As 2020 unfolded, the year began in normal fashion, with Durham's real estate market experiencing what former Durham Region Association of Realtors (DRAR) president Vicki Sweeney described at the time as "strong growth" and a "very steady market."
In January, the average price for a home in the area sat at $655,781, and DRAR recorded 586 new home transactions.
In the months to follow, the pandemic took hold, and as was the case in all Canadian cities, real estate activity slowed, as both buyers and sellers took to the sidelines to wait out the uncertainty of COVID-19 and its impact on the market.
In April -- just one month into the first wave of the pandemic -- the Durham Region still saw 513 home sales, but the average price fell to $612,563 -- the lowest it would hit all year.
However, much like neighbouring areas, Durham Region and its eight municipalities (Ajax, Brock, Clarington, Oshawa, Pickering, Scugog, Uxbridge, and Whitby) saw a burst of activity in the early summer months as an influx of homebuyers from outside of the region began taking advantage of low-interest rates and relocated to the area in search of larger homes and more green space, marking a prominent new trend of home-buying preferences shifting in favour of more space, less density, and lower prices.
Indeed, housing activity has been on fire in the Durham Region this year, with the housing market experiencing a strong rebound in the wake of the first wave of the pandemic, including home sales hitting record results throughout the summer.
In the 10 months since the pandemic began, the average price for a home in the region has risen 15% to $762,739, while recorded transactions climbed to 1,088 in November. What's more, the average days on market in November were just 14 compared to 34 in January.

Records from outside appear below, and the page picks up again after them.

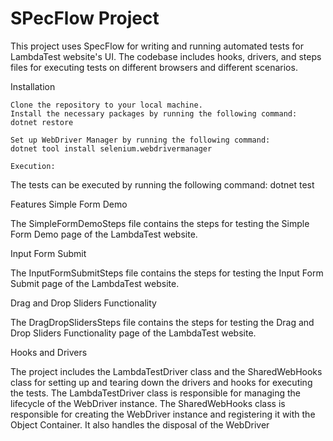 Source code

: # SPecFlow Project
This project uses SpecFlow for writing and running automated tests for LambdaTest website's UI. The codebase includes hooks, drivers, and steps files for executing tests on different browsers and different scenarios.

Installation

    Clone the repository to your local machine.
    Install the necessary packages by running the following command:
    dotnet restore
    
    Set up WebDriver Manager by running the following command:
    dotnet tool install selenium.webdrivermanager
    
    Execution:

The tests can be executed by running the following command:
dotnet test

Features
Simple Form Demo

The SimpleFormDemoSteps file contains the steps for testing the Simple Form Demo page of the LambdaTest website. 

Input Form Submit

The InputFormSubmitSteps file contains the steps for testing the Input Form Submit page of the LambdaTest website.

Drag and Drop Sliders Functionality

The DragDropSlidersSteps file contains the steps for testing the Drag and Drop Sliders Functionality page of the LambdaTest website. 

Hooks and Drivers

The project includes the LambdaTestDriver class and the SharedWebHooks class for setting up and tearing down the drivers and hooks for executing the tests. The LambdaTestDriver class is responsible for managing the lifecycle of the WebDriver instance. The SharedWebHooks class is responsible for creating the WebDriver instance and registering it with the Object Container. It also handles the disposal of the WebDriver
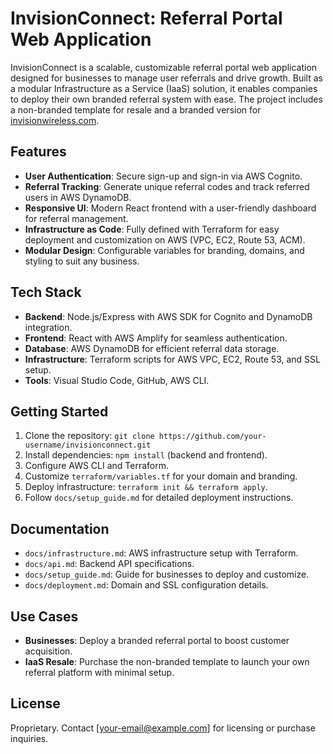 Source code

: # InvisionConnect: Referral Portal Web Application

InvisionConnect is a scalable, customizable referral portal web application designed for businesses to manage user referrals and drive growth. Built as a modular Infrastructure as a Service (IaaS) solution, it enables companies to deploy their own branded referral system with ease. The project includes a non-branded template for resale and a branded version for [invisionwireless.com](https://invisionwireless.com).

## Features
- **User Authentication**: Secure sign-up and sign-in via AWS Cognito.
- **Referral Tracking**: Generate unique referral codes and track referred users in AWS DynamoDB.
- **Responsive UI**: Modern React frontend with a user-friendly dashboard for referral management.
- **Infrastructure as Code**: Fully defined with Terraform for easy deployment and customization on AWS (VPC, EC2, Route 53, ACM).
- **Modular Design**: Configurable variables for branding, domains, and styling to suit any business.

## Tech Stack
- **Backend**: Node.js/Express with AWS SDK for Cognito and DynamoDB integration.
- **Frontend**: React with AWS Amplify for seamless authentication.
- **Database**: AWS DynamoDB for efficient referral data storage.
- **Infrastructure**: Terraform scripts for AWS VPC, EC2, Route 53, and SSL setup.
- **Tools**: Visual Studio Code, GitHub, AWS CLI.

## Getting Started
1. Clone the repository: `git clone https://github.com/your-username/invisionconnect.git`
2. Install dependencies: `npm install` (backend and frontend).
3. Configure AWS CLI and Terraform.
4. Customize `terraform/variables.tf` for your domain and branding.
5. Deploy infrastructure: `terraform init && terraform apply`.
6. Follow `docs/setup_guide.md` for detailed deployment instructions.

## Documentation
- `docs/infrastructure.md`: AWS infrastructure setup with Terraform.
- `docs/api.md`: Backend API specifications.
- `docs/setup_guide.md`: Guide for businesses to deploy and customize.
- `docs/deployment.md`: Domain and SSL configuration details.

## Use Cases
- **Businesses**: Deploy a branded referral portal to boost customer acquisition.
- **IaaS Resale**: Purchase the non-branded template to launch your own referral platform with minimal setup.

## License
Proprietary. Contact [your-email@example.com] for licensing or purchase inquiries. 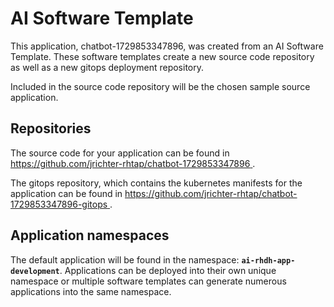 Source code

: # AI Software Template

This application, chatbot-1729853347896, was created from an AI Software Template. These software templates create a new source code repository as well as a new gitops deployment repository.

Included in the source code repository will be the chosen sample source application.

## Repositories

The source code for your application can be found in [https://github.com/jrichter-rhtap/chatbot-1729853347896 ](https://github.com/jrichter-rhtap/chatbot-1729853347896 ).
 
The gitops repository, which contains the kubernetes manifests for the application can be found in 
[https://github.com/jrichter-rhtap/chatbot-1729853347896-gitops ](https://github.com/jrichter-rhtap/chatbot-1729853347896-gitops ). 

## Application namespaces 

The default application will be found in the namespace: **`ai-rhdh-app-development`**. Applications can be deployed into their own unique namespace or multiple software templates can generate numerous applications into the same namespace.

"2020's market was as surprising as a global pandemic," says Sweeney. "Early in the year, we were gearing up for a great year in real estate, then when the pandemic hit, we expected the market to slow right down and it did for a short few weeks.
"Real estate in Durham since the shut down has been very competitive, [with] extremely low inventory, and high demand. A number of factors are contributing to such a hot market, namely, migration from the city and people working from home that are no longer worried about the commute."
"To say that the housing market that we experienced this year was expected at the beginning of 2020 would be a lie. The Durham region real estate market that we experienced was very unexpected," said Jafrey.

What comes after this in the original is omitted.